Plain-text document sources:

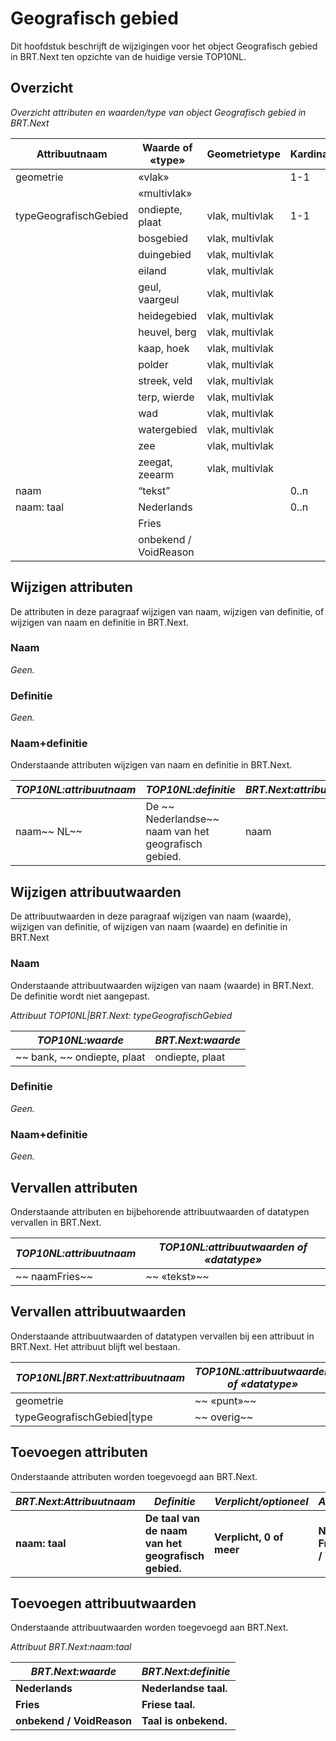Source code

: # Geografisch gebied

Dit hoofdstuk beschrijft de wijzigingen voor het object Geografisch gebied in
BRT.Next ten opzichte van de huidige versie TOP10NL.

## Overzicht

*Overzicht attributen en waarden/type van object Geografisch gebied in BRT.Next*

| Attribuutnaam         | Waarde of «type»      | Geometrietype   | Kardinaliteit |
|-----------------------|-----------------------|-----------------|---------------|
| geometrie             | «vlak»                |                 | 1-1           |
|                       | «multivlak»           |                 |               |
| typeGeografischGebied | ondiepte, plaat       | vlak, multivlak | 1-1           |
|                       | bosgebied             | vlak, multivlak |               |
|                       | duingebied            | vlak, multivlak |               |
|                       | eiland                | vlak, multivlak |               |
|                       | geul, vaargeul        | vlak, multivlak |               |
|                       | heidegebied           | vlak, multivlak |               |
|                       | heuvel, berg          | vlak, multivlak |               |
|                       | kaap, hoek            | vlak, multivlak |               |
|                       | polder                | vlak, multivlak |               |
|                       | streek, veld          | vlak, multivlak |               |
|                       | terp, wierde          | vlak, multivlak |               |
|                       | wad                   | vlak, multivlak |               |
|                       | watergebied           | vlak, multivlak |               |
|                       | zee                   | vlak, multivlak |               |
|                       | zeegat, zeearm        | vlak, multivlak |               |
| naam                  | “tekst”               |                 | 0..n          |
| naam: taal            | Nederlands            |                 | 0..n          |
|                       | Fries                 |                 |               |
|                       | onbekend / VoidReason |                 |               |

## Wijzigen attributen

De attributen in deze paragraaf wijzigen van naam, wijzigen van definitie, of
wijzigen van naam en definitie in BRT.Next.

### Naam

*Geen.*

### Definitie

*Geen.*

### Naam+definitie

Onderstaande attributen wijzigen van naam en definitie in BRT.Next.

| *TOP10NL:attribuutnaam* | *TOP10NL:definitie*                                     | *BRT.Next:attribuutnaam* | *BRT.Next:definitie*                |
|-------------------------|---------------------------------------------------------|--------------------------|-------------------------------------|
| naam~~  NL~~            | De ~~  Nederlandse~~   naam van het geografisch gebied. | naam                     | De naam van het geografisch gebied. |

## Wijzigen attribuutwaarden

De attribuutwaarden in deze paragraaf wijzigen van naam (waarde), wijzigen van
definitie, of wijzigen van naam (waarde) en definitie in BRT.Next

### Naam

Onderstaande attribuutwaarden wijzigen van naam (waarde) in BRT.Next. De
definitie wordt niet aangepast.

*Attribuut TOP10NL\|BRT.Next: typeGeografischGebied*

| *TOP10NL:waarde*              | *BRT.Next:waarde* |
|-------------------------------|-------------------|
| ~~  bank, ~~  ondiepte, plaat | ondiepte, plaat   |

### Definitie

*Geen.*

### Naam+definitie

*Geen.*

## Vervallen attributen

Onderstaande attributen en bijbehorende attribuutwaarden of datatypen vervallen
in BRT.Next.

| *TOP10NL:attribuutnaam* | *TOP10NL:attribuutwaarden of «datatype»* |
|-------------------------|------------------------------------------|
| ~~  naamFries~~         | ~~  «tekst»~~                            |

## Vervallen attribuutwaarden

Onderstaande attribuutwaarden of datatypen vervallen bij een attribuut in
BRT.Next. Het attribuut blijft wel bestaan.

| *TOP10NL\|BRT.Next:attribuutnaam* | *TOP10NL:attribuutwaarden of «datatype»* |
|-----------------------------------|------------------------------------------|
| geometrie                         | ~~  «punt»~~                             |
| typeGeografischGebied\|type       | ~~  overig~~                             |

## Toevoegen attributen

Onderstaande attributen worden toegevoegd aan BRT.Next.

| *BRT.Next:Attribuutnaam* | *Definitie*                                         | *Verplicht/optioneel*    | *Attribuutwaarde*                            |
|--------------------------|-----------------------------------------------------|--------------------------|----------------------------------------------|
| **naam: taal**           | **De taal van de naam van het geografisch gebied.** | **Verplicht, 0 of meer** | **Nederlands; Fries; onbekend / VoidReason** |

## Toevoegen attribuutwaarden

Onderstaande attribuutwaarden worden toegevoegd aan BRT.Next.

*Attribuut BRT.Next:naam:taal*

| *BRT.Next:waarde*         | *BRT.Next:definitie*  |
|---------------------------|-----------------------|
| **Nederlands**            | **Nederlandse taal.** |
| **Fries**                 | **Friese taal.**      |
| **onbekend / VoidReason** | **Taal is onbekend.** |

- [REQUIREMENT] Print each of the records above exactly as written, leaving no picture in the copy.

- [ANSWER]
Source code

: # Geografisch gebied

Dit hoofdstuk beschrijft de wijzigingen voor het object Geografisch gebied in
BRT.Next ten opzichte van de huidige versie TOP10NL.

## Overzicht

*Overzicht attributen en waarden/type van object Geografisch gebied in BRT.Next*

| Attribuutnaam         | Waarde of «type»      | Geometrietype   | Kardinaliteit |
|-----------------------|-----------------------|-----------------|---------------|
| geometrie             | «vlak»                |                 | 1-1           |
|                       | «multivlak»           |                 |               |
| typeGeografischGebied | ondiepte, plaat       | vlak, multivlak | 1-1           |
|                       | bosgebied             | vlak, multivlak |               |
|                       | duingebied            | vlak, multivlak |               |
|                       | eiland                | vlak, multivlak |               |
|                       | geul, vaargeul        | vlak, multivlak |               |
|                       | heidegebied           | vlak, multivlak |               |
|                       | heuvel, berg          | vlak, multivlak |               |
|                       | kaap, hoek            | vlak, multivlak |               |
|                       | polder                | vlak, multivlak |               |
|                       | streek, veld          | vlak, multivlak |               |
|                       | terp, wierde          | vlak, multivlak |               |
|                       | wad                   | vlak, multivlak |               |
|                       | watergebied           | vlak, multivlak |               |
|                       | zee                   | vlak, multivlak |               |
|                       | zeegat, zeearm        | vlak, multivlak |               |
| naam                  | “tekst”               |                 | 0..n          |
| naam: taal            | Nederlands            |                 | 0..n          |
|                       | Fries                 |                 |               |
|                       | onbekend / VoidReason |                 |               |

## Wijzigen attributen

De attributen in deze paragraaf wijzigen van naam, wijzigen van definitie, of
wijzigen van naam en definitie in BRT.Next.

### Naam

*Geen.*

### Definitie

*Geen.*

### Naam+definitie

Onderstaande attributen wijzigen van naam en definitie in BRT.Next.

| *TOP10NL:attribuutnaam* | *TOP10NL:definitie*                                     | *BRT.Next:attribuutnaam* | *BRT.Next:definitie*                |
|-------------------------|---------------------------------------------------------|--------------------------|-------------------------------------|
| naam~~  NL~~            | De ~~  Nederlandse~~   naam van het geografisch gebied. | naam                     | De naam van het geografisch gebied. |

## Wijzigen attribuutwaarden

De attribuutwaarden in deze paragraaf wijzigen van naam (waarde), wijzigen van
definitie, of wijzigen van naam (waarde) en definitie in BRT.Next

### Naam

Onderstaande attribuutwaarden wijzigen van naam (waarde) in BRT.Next. De
definitie wordt niet aangepast.

*Attribuut TOP10NL\|BRT.Next: typeGeografischGebied*

| *TOP10NL:waarde*              | *BRT.Next:waarde* |
|-------------------------------|-------------------|
| ~~  bank, ~~  ondiepte, plaat | ondiepte, plaat   |

### Definitie

*Geen.*

### Naam+definitie

*Geen.*

## Vervallen attributen

Onderstaande attributen en bijbehorende attribuutwaarden of datatypen vervallen
in BRT.Next.

| *TOP10NL:attribuutnaam* | *TOP10NL:attribuutwaarden of «datatype»* |
|-------------------------|------------------------------------------|
| ~~  naamFries~~         | ~~  «tekst»~~                            |

## Vervallen attribuutwaarden

Onderstaande attribuutwaarden of datatypen vervallen bij een attribuut in
BRT.Next. Het attribuut blijft wel bestaan.

| *TOP10NL\|BRT.Next:attribuutnaam* | *TOP10NL:attribuutwaarden of «datatype»* |
|-----------------------------------|------------------------------------------|
| geometrie                         | ~~  «punt»~~                             |
| typeGeografischGebied\|type       | ~~  overig~~                             |

## Toevoegen attributen

Onderstaande attributen worden toegevoegd aan BRT.Next.

| *BRT.Next:Attribuutnaam* | *Definitie*                                         | *Verplicht/optioneel*    | *Attribuutwaarde*                            |
|--------------------------|-----------------------------------------------------|--------------------------|----------------------------------------------|
| **naam: taal**           | **De taal van de naam van het geografisch gebied.** | **Verplicht, 0 of meer** | **Nederlands; Fries; onbekend / VoidReason** |

## Toevoegen attribuutwaarden

Onderstaande attribuutwaarden worden toegevoegd aan BRT.Next.

*Attribuut BRT.Next:naam:taal*

| *BRT.Next:waarde*         | *BRT.Next:definitie*  |
|---------------------------|-----------------------|
| **Nederlands**            | **Nederlandse taal.** |
| **Fries**                 | **Friese taal.**      |
| **onbekend / VoidReason** | **Taal is onbekend.** |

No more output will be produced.